Философическая проза - Александр Воин
Шрифт:
Интервал:
Закладка:
В оправдание своего равнодушия к творимому рядом насилию должен сказать, что в начале моего пребывания в тюрьме я не раз вмешивался не в свои дела, защищая притесняемых – побиваемых, и даже дрался из-за этого, но со временем понял, что на всю тюремную несправедливость меня решительно не хватит и ограничился в основном той, которая касалась меня лично. Кроме того не всякое насилие несправедливо. Я – не абсолютный пацифист, вроде упомянутых шейхов и сам бил морды, когда считал это справедлдивым и необходимым.

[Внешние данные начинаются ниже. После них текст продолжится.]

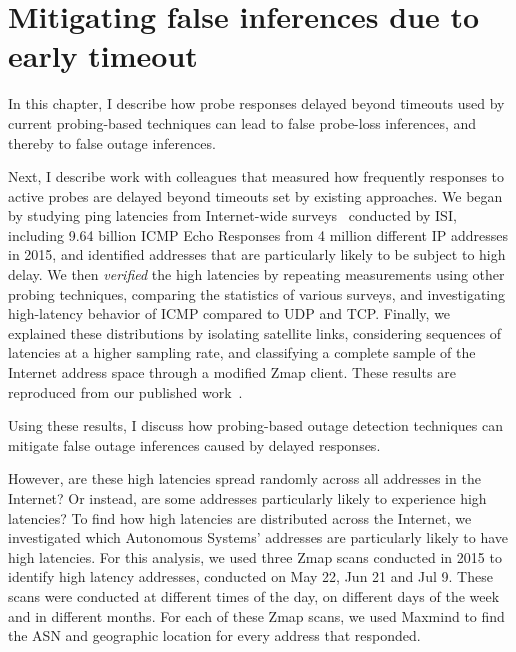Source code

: 
\chapter{Mitigating false inferences due to early timeout}
\label{cpt:timeouts}

In this chapter, I describe how probe responses delayed beyond
timeouts used by current probing-based techniques can lead to false
probe-loss inferences, and thereby to false outage inferences. 

Next, I describe work with colleagues that measured how frequently responses
to active probes are delayed beyond timeouts set by existing
approaches. We began by studying ping latencies from Internet-wide surveys~\cite{census-survey} conducted by ISI,
including 9.64 billion ICMP Echo Responses from 4 million different IP
addresses in 2015, and identified addresses that are particularly likely
to be subject to high delay.  We then \emph{verified} the high latencies
by repeating measurements using other probing techniques, comparing the
statistics of various surveys, and investigating high-latency
behavior of ICMP compared to UDP and TCP.  Finally, we
explained these distributions by isolating satellite links,
considering sequences of latencies at a higher sampling rate,
and classifying a complete sample of the Internet address
space through a modified Zmap client. These results are reproduced
from our published work~\cite{timeouts}.

Using these results, I discuss how probing-based outage
detection techniques can mitigate false outage inferences caused by
delayed responses.



However, are these high latencies spread randomly across all addresses
in the Internet? Or instead, are some addresses particularly likely to
experience high latencies?
To find how high latencies are distributed across the Internet, we
investigated which Autonomous Systems' addresses are particularly
likely to have high latencies. For this analysis, we used three Zmap
scans conducted in 2015 to identify high latency addresses, conducted
on May 22, Jun 21 and Jul 9. These scans were conducted at different
times of the day, on different days of the week and in different
months. For each of these Zmap scans, we used Maxmind to find the ASN
and geographic location for every address that responded.

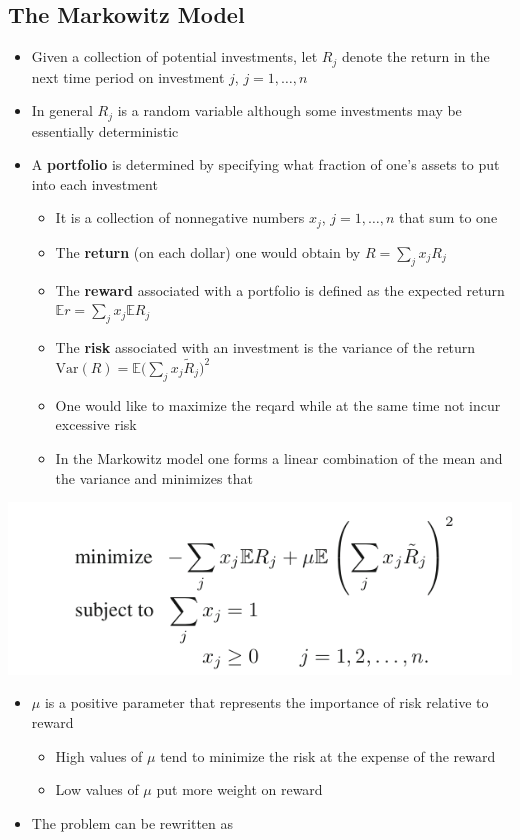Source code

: \documentclass[11pt]{article}
\begin{document}
\subsection{The Markowitz Model}
\label{sec:org160af74}
\begin{itemize}
\item Given a collection of potential investments, let \(R_j\) denote the return in the next time period on investment \(j\), \(j=1,\dots,n\)
\item In general \(R_j\) is a random variable although some investments may be essentially deterministic
\item A \textbf{portfolio} is determined by specifying what fraction of one's assets to put into each investment
\begin{itemize}
\item It is a collection of nonnegative numbers \(x_j\), \(j=1,\dots,n\) that sum to one
\item The \textbf{return} (on each dollar) one would obtain by \(R=\sum_j x_jR_j\)
\item The \textbf{reward} associated with a portfolio is defined as the expected return \(\mathbb E r = \sum_j x_j \mathbb E R_j\)
\item The \textbf{risk} associated with an investment is the variance of the return \(\text{Var}(R) = \mathbb E \bigg (\sum_j x_j \tilde R_j \bigg)^2\)
\item One would like to maximize the reqard while at the same time not incur excessive risk
\item In the Markowitz model one forms a linear combination of the mean and the variance and minimizes that
\end{itemize}
\end{itemize}
\begin{center}
\includegraphics[width=.9\linewidth]{Quadratic Programming/screenshot_2019-03-17_14-26-41.png}
\end{center}
\begin{itemize}
\item \(\mu\) is a positive parameter that represents the importance of risk relative to reward
\begin{itemize}
\item High values of \(\mu\) tend to minimize the risk at the expense of the reward
\item Low values of \(\mu\) put more weight on reward
\end{itemize}

\item The problem can be rewritten as
\end{itemize}
\end{document}

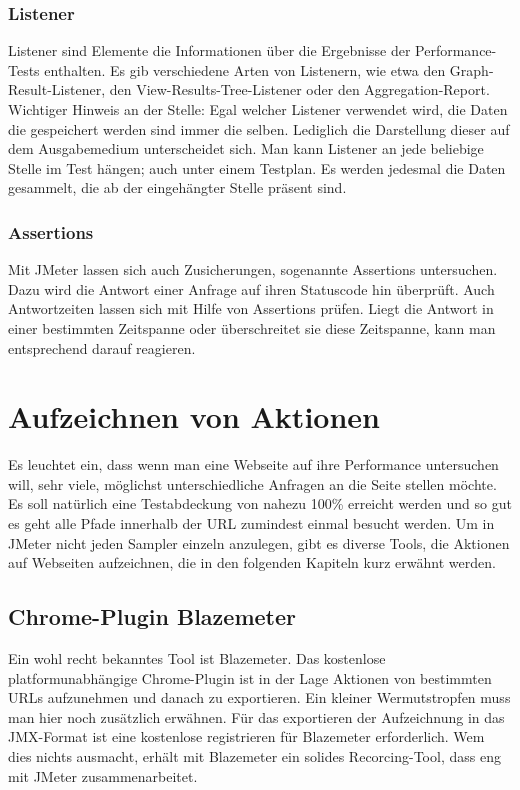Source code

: \documentclass[a4paper,12pt]{article}
\begin{document}
\subsubsection{Listener}
Listener sind Elemente die Informationen über die Ergebnisse der Performance-Tests enthalten. Es gib verschiedene Arten von Listenern, wie etwa den Graph-Result-Listener, den View-Results-Tree-Listener oder den Aggregation-Report. Wichtiger Hinweis an der Stelle: Egal welcher Listener verwendet wird, die Daten die gespeichert werden sind immer die selben. Lediglich die Darstellung dieser auf dem Ausgabemedium unterscheidet sich. Man kann Listener an jede beliebige Stelle im Test hängen; auch unter einem Testplan. Es werden jedesmal die Daten gesammelt, die ab der eingehängter Stelle präsent sind.

\subsubsection{Assertions}
Mit JMeter lassen sich auch Zusicherungen, sogenannte Assertions untersuchen. Dazu wird die Antwort einer Anfrage auf ihren Statuscode hin überprüft. Auch Antwortzeiten lassen sich mit Hilfe von Assertions prüfen. Liegt die Antwort in einer bestimmten Zeitspanne oder überschreitet sie diese Zeitspanne, kann man entsprechend darauf reagieren.  

\section{Aufzeichnen von Aktionen}
Es leuchtet ein, dass wenn man eine Webseite auf ihre Performance untersuchen will, sehr viele, möglichst unterschiedliche Anfragen an die Seite stellen möchte. Es soll natürlich eine Testabdeckung von nahezu 100\% erreicht werden und so gut es geht alle Pfade innerhalb der URL zumindest einmal besucht werden. Um in JMeter nicht jeden Sampler einzeln anzulegen, gibt es diverse Tools, die Aktionen auf Webseiten aufzeichnen, die in den folgenden Kapiteln kurz erwähnt werden.  

\subsection{Chrome-Plugin Blazemeter}
Ein wohl recht bekanntes Tool ist Blazemeter. Das kostenlose platformunabhängige Chrome-Plugin ist in der Lage Aktionen von bestimmten URLs aufzunehmen und danach zu exportieren. Ein kleiner Wermutstropfen muss man hier noch zusätzlich erwähnen. Für das exportieren der Aufzeichnung in das JMX-Format ist eine kostenlose registrieren für Blazemeter erforderlich. Wem dies nichts ausmacht, erhält mit Blazemeter ein solides Recorcing-Tool, dass eng mit JMeter zusammenarbeitet. 
\end{document}
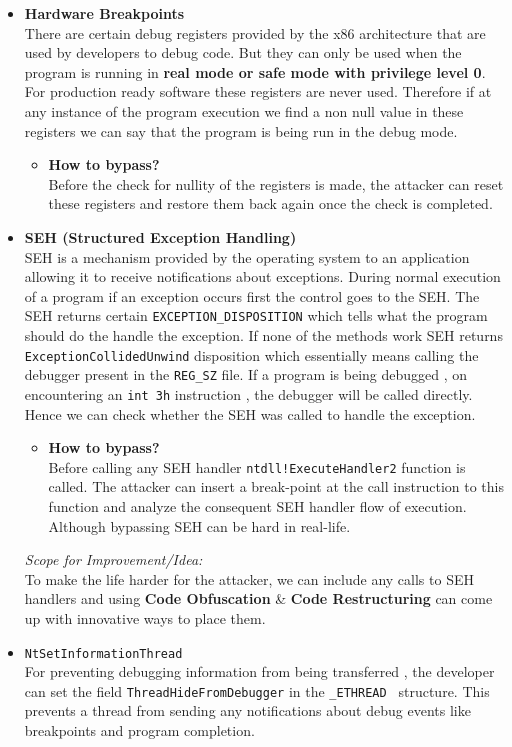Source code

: \documentclass[11pt]{article}
\begin{document}
\begin{itemize}
    \item{\textbf{Hardware Breakpoints}\\There are certain debug registers provided by the x86 architecture that are used by developers to debug code. But they can only be used when the program is running in \textbf{real mode or safe mode with privilege level 0}. For production ready software these registers are never used. Therefore if at any instance of the program execution we find a non null value in these registers we can say that the program is being run in the debug mode.}
    
    \begin{itemize}
            \item{\textbf{How to bypass?}\\ Before the check for nullity of the registers is made, the attacker can reset these registers and restore them back again once the check is completed.}
    \end{itemize}

    \item{\textbf{SEH (Structured Exception Handling)}\\SEH is a mechanism provided by the operating system to an application allowing it to receive notifications about exceptions. During normal execution of a program if an exception occurs first the control goes to the SEH. The SEH returns certain \texttt{EXCEPTION\_DISPOSITION} which tells what the program should do the handle the exception. If none of the methods work SEH returns \texttt{ExceptionCollidedUnwind} disposition which essentially means calling the debugger present in the \texttt{REG\_SZ} file. If a program is being debugged , on encountering an \texttt{int 3h} instruction , the debugger will be called directly. Hence we can check whether the SEH was called to handle the exception.
    
     \begin{itemize}
            \item{\textbf{How to bypass?}\\ Before calling any SEH handler \texttt{ntdll!ExecuteHandler2} function is called. The attacker can insert a break-point at the call instruction to this function and analyze the consequent SEH handler flow of execution. Although bypassing SEH can be hard in real-life.}
    \end{itemize}
    
    \textit{Scope for Improvement/Idea:}\\To make the life harder for the attacker, we can include any calls to SEH handlers and using \textbf{Code Obfuscation} \& \textbf{Code Restructuring} can come up with innovative ways to place them.
    }
    \item{\texttt{NtSetInformationThread}\\For preventing debugging information from being transferred , the developer can set the field \texttt{ThreadHideFromDebugger} in the \texttt{\_ETHREAD } structure. This prevents a thread from sending any notifications about debug events like breakpoints and program completion.}
\end{itemize}
\end{document}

Но одно дело, когда ты присутствуешь у начала конфликта и знаешь, кто прав, кто виноват. Другое, когда сводятся старые счеты, разобраться в которых ты не в состоянии.
Вот в «мааваре» в этой самой камере мы и встретились с Дани в последний раз. Было это где-то за месяц до моего выхода оттуда. Его появлению предшествовали такие события. После окончания своего суда он попал в беершевскую тюрьму, а потом какое-то время спустя его перевели в рамльскую и как раз в то отделение, в котором я просидел большую часть моего срока. Но мы разминулись. Я к тому времени был уже в другом отделении. Он попал в ту камеру, которая была последней моей в этом отделении. Состав там собрался может даже более крупнокалиберный чем когда-то, когда мы сидели вместе. Все, кроме одного были если не друзья, то приятели Дани, в том числе упомянутый Элияну Паз. Шестой (камера была на 6 человек) был Дракон. Это его кличка, имени не знаю. Я никогда с ним не сталкивался, но так, как мне его описывали многие, это был антипод Дани, хотя и не по тем линиям, что Турку. Он был огромен, колоссально силен физически, примитивен, жесток и весь выстроен на силе. Он был восходящая звезда преступного мира, свое восхождение строил только на силе и жестокости и не принимал никаких других отношений с сотоварищами кроме беспрекословного подчинения ему. Своему лучшему другу, позволившему себе малейшее возражение ему, он, как говорят на тюремном сленге, «открыл пенсы» на спине. Пенсами а Израиле называют разрезы на брюках типа клеш, чтобы они полоскались еще шире – была такая мода. Так вот он располосовал ему спину ножом двумя разрезами от шеи до копчика, так что кожа развалилась на стороны.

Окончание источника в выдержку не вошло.